Milano. Margaret Atwood dice che “Dare to Speak” è “un libro che bisogna leggere” e qui si obbedisce subito. Il saggio di Suzanne Nossel, ceo di Pen America, l’organizzazione che vuole promuovere e proteggere la libertà d’espressione e i diritti umani, è stato pubblicato in questi giorni negli Stati Uniti ed è un manuale che cerca non tanto di vincere la gara della cancellazione – io cancello te, tu cancelli me, e si va avanti così – quanto di trovare un patto di convivenza tra le diverse idee e convinzioni. Una convivenza del dissenso. Bisogna cercare e scovare, scrive la Nossel, quel terreno comune che permette a tutti di esprimere le proprie opinioni senza doversi ridurre a limitarne alcune, ché basta un paletto arbitrario alla libertà d’espressione per minare l’intero costrutto democratico.

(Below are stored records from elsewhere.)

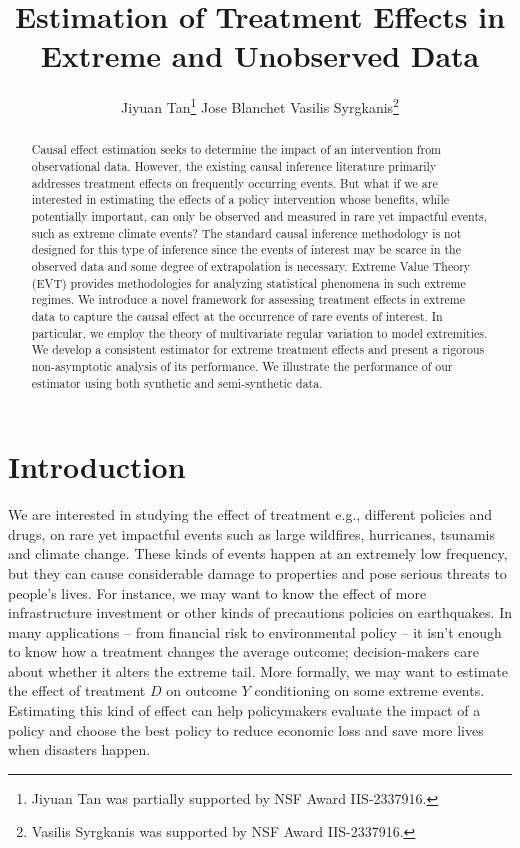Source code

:\documentclass[12pt]{article}
\title{\LARGE Estimation of Treatment Effects in Extreme and Unobserved Data}
\author{Jiyuan Tan\thanks{Jiyuan Tan was partially supported by NSF Award IIS-2337916.} \quad 
  Jose Blanchet \quad 
  Vasilis Syrgkanis\thanks{Vasilis Syrgkanis was supported by NSF Award IIS-2337916.} 
  }
\date{}
\theoremstyle{plain}
\theoremstyle{definition}
\begin{document}
\maketitle

\begin{abstract}
Causal effect estimation seeks to determine the impact of an intervention from observational data. However, the existing causal inference literature primarily addresses treatment effects on frequently occurring events. But what if we are interested in estimating the effects of a policy intervention whose benefits, while potentially important, can only be observed and measured in rare yet impactful events, such as extreme climate events? The standard causal inference methodology is not designed for this type of inference since the events of interest may be scarce in the observed data and some degree of extrapolation is necessary. Extreme Value Theory (EVT) provides methodologies for analyzing statistical phenomena in such extreme regimes. We introduce a novel framework for assessing treatment effects in extreme data to capture the causal effect at the occurrence of rare events of interest. In particular, we employ the theory of multivariate regular variation to model extremities. We develop a consistent estimator for extreme treatment effects and present a rigorous non-asymptotic analysis of its performance. We illustrate the performance of our estimator using both synthetic and semi-synthetic data. 
\end{abstract}



\section{Introduction}
We are interested in studying the effect of treatment e.g., different policies and drugs, on rare yet impactful events such as large wildfires, hurricanes, tsunamis and climate change.  These kinds of events happen at an extremely low frequency, but they can cause considerable damage to properties and pose serious threats to people's lives. For instance, we may want to know the effect of more infrastructure investment or other kinds of precautions policies on earthquakes. In many applications – from financial risk to environmental policy – it isn’t enough to know how a treatment changes the average outcome; decision-makers care about whether it alters the extreme tail. More formally, we may want to estimate the effect of treatment $D$ on outcome $Y$ conditioning on some extreme events. Estimating this kind of effect can help policymakers evaluate the impact of a policy and choose the best policy to reduce economic loss and save more lives when disasters happen. 
\end{document}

La Nossel è sia contraria alla ipocrisia per cui si difendono soltanto le opinioni simili e condivise sia al modo sprezzante con cui spesso certe sensibilità vengono liquidate come capricci figli di uno stato d’animo di indignazione e lamentela permanente.

    

Per chi si occupa di politica estera, la Nossel è nota come per le sue battaglie per i diritti umani: aveva lavorato, allora trentenne, al dipartimento di stato dell’Amministrazione Clinton e in particolare con Richard Holbrooke, il super diplomatico scomparso una decina di anni fa. Per chi si occupa di dottrine e faccende internazionali, la Nossel è l’inventrice della formula “smart power” – lo fece in un articolo su Foreign Affairs nel 2004 in cui sosteneva di fatto: si può essere troppo falchi, si può essere troppo colombe, si può essere anche troppo furbi o più probabilmente furbi a metà, ma non si può mai essere troppo intelligenti. Lo “smart power” era il rilancio, nel secondo mandato di Bush jr e prima dell’arrivo di Barack Obama alla Casa Bianca, negli anni della contestata guerra in Iraq, dell’internazionalismo liberal di stampo clintonian-blairiano.

   

Da sempre insomma la Nossel cerca il negoziato, il terreno in comune, la terza via potremmo dire, e in “Dare to Speak” declina questa propensione al dialogo nell’ambito della libertà d’espressione. Per esempio non è del tutto d’accordo sul fatto che i giovani universitari abbiano sviluppato una naturale avversione al confronto dialettico e che considerino violento tutto ciò che non rientra nel loro modo di pensare. O meglio, non è che non sia d’accordo, porta molti esempi al riguardo (suo marito è un professore, conosce il mondo accademico), ma è convinta che le parole possano ferire per davvero, e per molto tempo, e che queste ferite debbano essere prese in considerazione, affrontate, se possibile medicate. C’è naturalmente il pericolo che poi queste ferite, questa ipersensibilità abbiano la meglio, ma secondo la Nossel questo è un rischio da correre, perché soltanto così si può trovare un terreno comune e – cosa più importante – difendere per davvero la libertà d’espressione. Questo è un punto importante per la Nossel: dice che le censure ufficiali non sono poi così utili a governare l’estremismo: in America i negazionisti dell’Olocausto sono liberi di parlare, in Germania no. Eppure in entrambi i paesi negli ultimi anni si è registrato un aumento dei commenti antisemiti molto simile, del 12 e 13 per cento. L’odio non si ferma se è proibito, limitare la libertà d’espressione finisce per inficiare l’intero dibattito, rimaniamo tutti incastrati e meno liberi, non soltanto gli odiatori né soltanto quelli che dissentono da noi. Per questo, dice la Nossel, la cura e l’attenzione devono essere collettivi, “per tutti”. “Tutti hanno libertà di parola? E se no, chi la controlla? – scrive la Atwood – Questo libro coraggioso, sapiente, succinto è un must read per gli scrittori, per gli oratori, per gli insegnanti, per i giornalisti e, be’, per chiunque parli”.